Task –
A line below contains "a $\sigma$-algebra containing $\scrC$.", and a later one contains "Then $B$ is". Repeat both, with every line between them, exactly.

· · · · · · ·

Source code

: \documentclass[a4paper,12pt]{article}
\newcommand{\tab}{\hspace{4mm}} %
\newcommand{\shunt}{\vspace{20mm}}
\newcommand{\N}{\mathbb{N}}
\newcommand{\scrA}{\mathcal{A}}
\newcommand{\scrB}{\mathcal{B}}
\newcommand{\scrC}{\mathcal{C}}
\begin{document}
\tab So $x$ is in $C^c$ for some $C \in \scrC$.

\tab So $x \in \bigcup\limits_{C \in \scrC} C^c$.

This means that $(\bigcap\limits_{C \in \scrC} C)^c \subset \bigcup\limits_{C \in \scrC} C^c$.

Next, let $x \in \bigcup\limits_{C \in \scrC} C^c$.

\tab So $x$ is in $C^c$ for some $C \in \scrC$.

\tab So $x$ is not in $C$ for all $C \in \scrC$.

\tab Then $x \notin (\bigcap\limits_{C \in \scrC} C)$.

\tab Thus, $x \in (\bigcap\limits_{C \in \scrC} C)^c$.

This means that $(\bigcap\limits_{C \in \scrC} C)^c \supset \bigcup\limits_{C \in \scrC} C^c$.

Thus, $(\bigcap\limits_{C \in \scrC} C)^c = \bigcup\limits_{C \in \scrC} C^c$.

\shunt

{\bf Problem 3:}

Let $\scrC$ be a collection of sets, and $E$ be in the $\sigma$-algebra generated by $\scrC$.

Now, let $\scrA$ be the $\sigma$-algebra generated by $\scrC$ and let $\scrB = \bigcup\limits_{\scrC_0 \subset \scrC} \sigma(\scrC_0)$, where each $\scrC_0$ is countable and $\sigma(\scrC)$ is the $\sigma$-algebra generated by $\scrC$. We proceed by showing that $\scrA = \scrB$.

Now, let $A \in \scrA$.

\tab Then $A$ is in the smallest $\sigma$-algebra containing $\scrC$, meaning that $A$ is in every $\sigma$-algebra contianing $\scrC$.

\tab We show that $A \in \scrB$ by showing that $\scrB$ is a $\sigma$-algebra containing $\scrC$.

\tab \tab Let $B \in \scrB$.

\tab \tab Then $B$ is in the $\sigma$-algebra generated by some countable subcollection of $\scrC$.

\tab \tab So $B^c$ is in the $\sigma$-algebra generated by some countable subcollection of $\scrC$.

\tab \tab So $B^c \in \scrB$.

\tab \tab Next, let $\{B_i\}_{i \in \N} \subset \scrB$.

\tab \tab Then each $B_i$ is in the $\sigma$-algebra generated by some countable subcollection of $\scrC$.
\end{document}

· · · · · · ·

Result for this exercise –
\tab We show that $A \in \scrB$ by showing that $\scrB$ is a $\sigma$-algebra containing $\scrC$.

\tab \tab Let $B \in \scrB$.

\tab \tab Then $B$ is in the $\sigma$-algebra generated by some countable subcollection of $\scrC$.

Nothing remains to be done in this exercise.